• **What is being asked**
Would you give again, exactly, the lines running from the line with "Για αυτό το" to the end of the data below, both included?

--

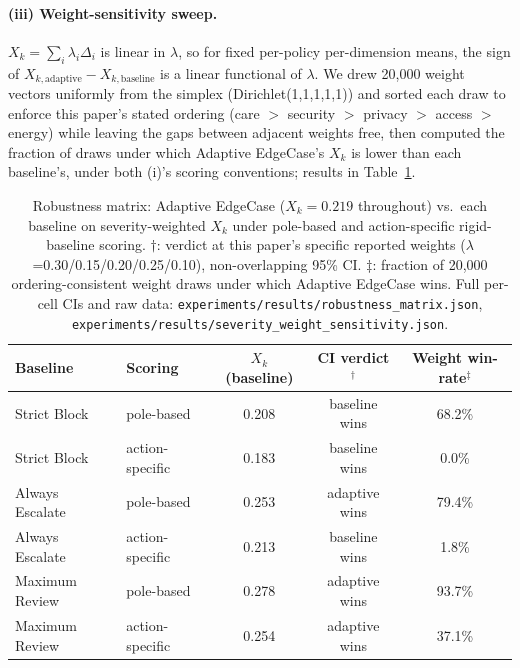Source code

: \documentclass[letterpaper]{article} %
\begin{document}
\paragraph{(iii) Weight-sensitivity sweep.} $X_k = \sum_i \lambda_i \Delta_i$ is linear in $\lambda$, so for fixed per-policy per-dimension means, the sign of $X_{k,\text{adaptive}} - X_{k,\text{baseline}}$ is a linear functional of $\lambda$. We drew 20,000 weight vectors uniformly from the simplex (Dirichlet(1,1,1,1,1)) and sorted each draw to enforce this paper's stated ordering (care $>$ security $>$ privacy $>$ access $>$ energy) while leaving the gaps between adjacent weights free, then computed the fraction of draws under which Adaptive EdgeCase's $X_k$ is lower than each baseline's, under both (i)'s scoring conventions; results in Table~\ref{tab:robustness-matrix}.

\begin{table}[h]
\centering
\scriptsize
\setlength{\tabcolsep}{3pt}
\begin{tabular}{llccc}
\toprule
Baseline & Scoring & $X_k$ (baseline) & CI verdict$^\dagger$ & Weight win-rate$^\ddagger$ \\
\midrule
Strict Block & pole-based & 0.208 & baseline wins & 68.2\% \\
Strict Block & action-specific & 0.183 & baseline wins & 0.0\% \\
\midrule
Always Escalate & pole-based & 0.253 & adaptive wins & 79.4\% \\
Always Escalate & action-specific & 0.213 & baseline wins & 1.8\% \\
\midrule
Maximum Review & pole-based & 0.278 & adaptive wins & 93.7\% \\
Maximum Review & action-specific & 0.254 & adaptive wins & 37.1\% \\
\bottomrule
\end{tabular}
\caption{Robustness matrix: Adaptive EdgeCase ($X_k = 0.219$ throughout) vs.\ each baseline on severity-weighted $X_k$ under pole-based and action-specific rigid-baseline scoring. $\dagger$: verdict at this paper's specific reported weights ($\lambda$=0.30/0.15/0.20/0.25/0.10), non-overlapping 95\% CI. $\ddagger$: fraction of 20,000 ordering-consistent weight draws under which Adaptive EdgeCase wins. Full per-cell CIs and raw data: \texttt{experiments/results/robustness\_matrix.json}, \texttt{experiments/results/severity\_weight\_sensitivity.json}.}
\label{tab:robustness-matrix}
\end{table}
\end{document}
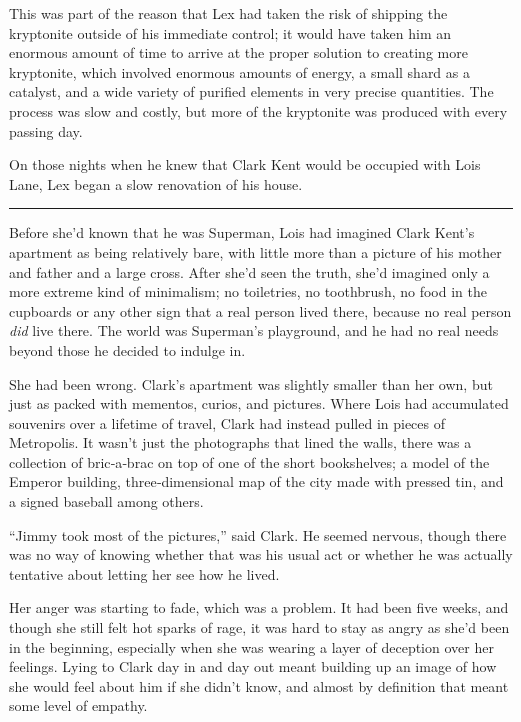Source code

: This was part of the reason that Lex had taken the risk of shipping the
kryptonite outside of his immediate control; it would have taken him an
enormous amount of time to arrive at the proper solution to creating
more kryptonite, which involved enormous amounts of energy, a small
shard as a catalyst, and a wide variety of purified elements in very
precise quantities. The process was slow and costly, but more of the
kryptonite was produced with every passing day.

On those nights when he knew that Clark Kent would be occupied with Lois
Lane, Lex began a slow renovation of his house.

\begin{center}\rule{0.5\linewidth}{0.5pt}\end{center}

Before she'd known that he was Superman, Lois had imagined Clark Kent's
apartment as being relatively bare, with little more than a picture of
his mother and father and a large cross. After she'd seen the truth,
she'd imagined only a more extreme kind of minimalism; no toiletries, no
toothbrush, no food in the cupboards or any other sign that a real
person lived there, because no real person \emph{did} live there. The
world was Superman's playground, and he had no real needs beyond those
he decided to indulge in.

She had been wrong. Clark's apartment was slightly smaller than her own,
but just as packed with mementos, curios, and pictures. Where Lois had
accumulated souvenirs over a lifetime of travel, Clark had instead
pulled in pieces of Metropolis. It wasn't just the photographs that
lined the walls, there was a collection of bric‐a‐brac on top of one of
the short bookshelves; a model of the Emperor building,
three‐dimensional map of the city made with pressed tin, and a signed
baseball among others.

``Jimmy took most of the pictures,'' said Clark. He seemed nervous,
though there was no way of knowing whether that was his usual act or
whether he was actually tentative about letting her see how he lived.

Her anger was starting to fade, which was a problem. It had been five
weeks, and though she still felt hot sparks of rage, it was hard to stay
as angry as she'd been in the beginning, especially when she was wearing
a layer of deception over her feelings. Lying to Clark day in and day
out meant building up an image of how she would feel about him if she
didn't know, and almost by definition that meant some level of empathy.

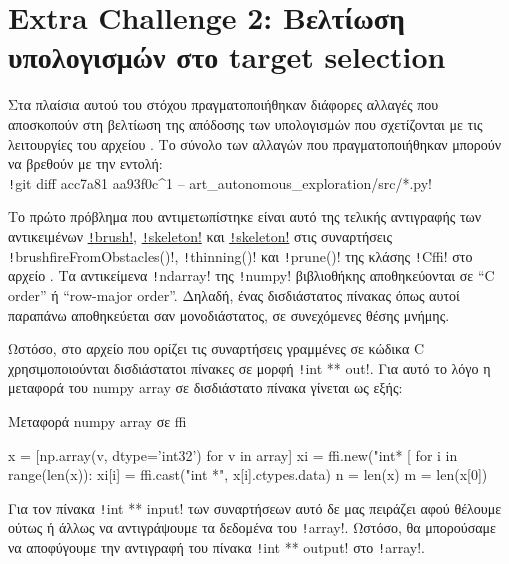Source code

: \section{Extra Challenge 2: Βελτίωση υπολογισμών στο target selection}
Στα πλαίσια αυτού του στόχου πραγματοποιήθηκαν διάφορες αλλαγές που αποσκοπούν στη βελτίωση της απόδοσης των υπολογισμών που σχετίζονται με τις λειτουργίες του αρχείου
.
Το σύνολο των αλλαγών που πραγματοποιήθηκαν μπορούν να βρεθούν με την εντολή:\\
\texttt!git diff acc7a81 aa93f0c^1 -- art_autonomous_exploration/src/*.py!

Το πρώτο πρόβλημα που αντιμετωπίστηκε είναι αυτό της τελικής αντιγραφής των
αντικειμένων
\href{https://github.com/etsardou/intelligent_robot_systems_2016/blob/bc7bfee96e5598edc83a6bcadaaef982c2a398aa/art_autonomous_exploration/src/utilities.py#L44}{\texttt!brush!},
\href{https://github.com/etsardou/intelligent_robot_systems_2016/blob/bc7bfee96e5598edc83a6bcadaaef982c2a398aa/art_autonomous_exploration/src/utilities.py#L67}{\texttt!skeleton!} και
\href{https://github.com/etsardou/intelligent_robot_systems_2016/blob/bc7bfee96e5598edc83a6bcadaaef982c2a398aa/art_autonomous_exploration/src/utilities.py#L91}{\texttt!skeleton!}
στις συναρτήσεις
\texttt!brushfireFromObstacles()!,
\texttt!thinning()! και
\texttt!prune()!
της κλάσης
\texttt!Cffi!
στο αρχείο
.
Τα αντικείμενα \texttt!ndarray! της \texttt!numpy! βιβλιοθήκης αποθηκεύονται σε ``C order'' ή ``row-major order''.
Δηλαδή, ένας δισδιάστατος πίνακας όπως αυτοί παραπάνω αποθηκεύεται σαν μονοδιάστατος, σε συνεχόμενες θέσης μνήμης.

\sloppy Ωστόσο, στο αρχείο
που ορίζει τις συναρτήσεις γραμμένες σε κώδικα C χρησιμοποιούνται δισδιάστατοι πίνακες σε μορφή \texttt!int ** out!.
Για αυτό το λόγο η μεταφορά του numpy array σε δισδιάστατο πίνακα γίνεται ως εξής:
\begin{code}
\caption{Μεταφορά numpy array σε ffi}
\begin{pythoncode}
x = [np.array(v, dtype='int32') for v in array]
xi = ffi.new("int* [%
for i in range(len(x)):
    xi[i] = ffi.cast("int *", x[i].ctypes.data)
n = len(x)
m = len(x[0])
\end{pythoncode}
\end{code}
Για τον πίνακα \texttt!int ** input! των συναρτήσεων αυτό δε μας πειράζει αφού θέλουμε ούτως ή άλλως να αντιγράψουμε τα δεδομένα του \texttt!array!.
Ωστόσο, θα μπορούσαμε να αποφύγουμε την αντιγραφή του πίνακα \texttt!int ** output! στο \texttt!array!.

--

• **Task response**
Για αυτό το λόγο η μεταφορά του numpy array σε δισδιάστατο πίνακα γίνεται ως εξής:
\begin{code}
\caption{Μεταφορά numpy array σε ffi}
\begin{pythoncode}
x = [np.array(v, dtype='int32') for v in array]
xi = ffi.new("int* [%
for i in range(len(x)):
    xi[i] = ffi.cast("int *", x[i].ctypes.data)
n = len(x)
m = len(x[0])
\end{pythoncode}
\end{code}
Για τον πίνακα \texttt!int ** input! των συναρτήσεων αυτό δε μας πειράζει αφού θέλουμε ούτως ή άλλως να αντιγράψουμε τα δεδομένα του \texttt!array!.
Ωστόσο, θα μπορούσαμε να αποφύγουμε την αντιγραφή του πίνακα \texttt!int ** output! στο \texttt!array!.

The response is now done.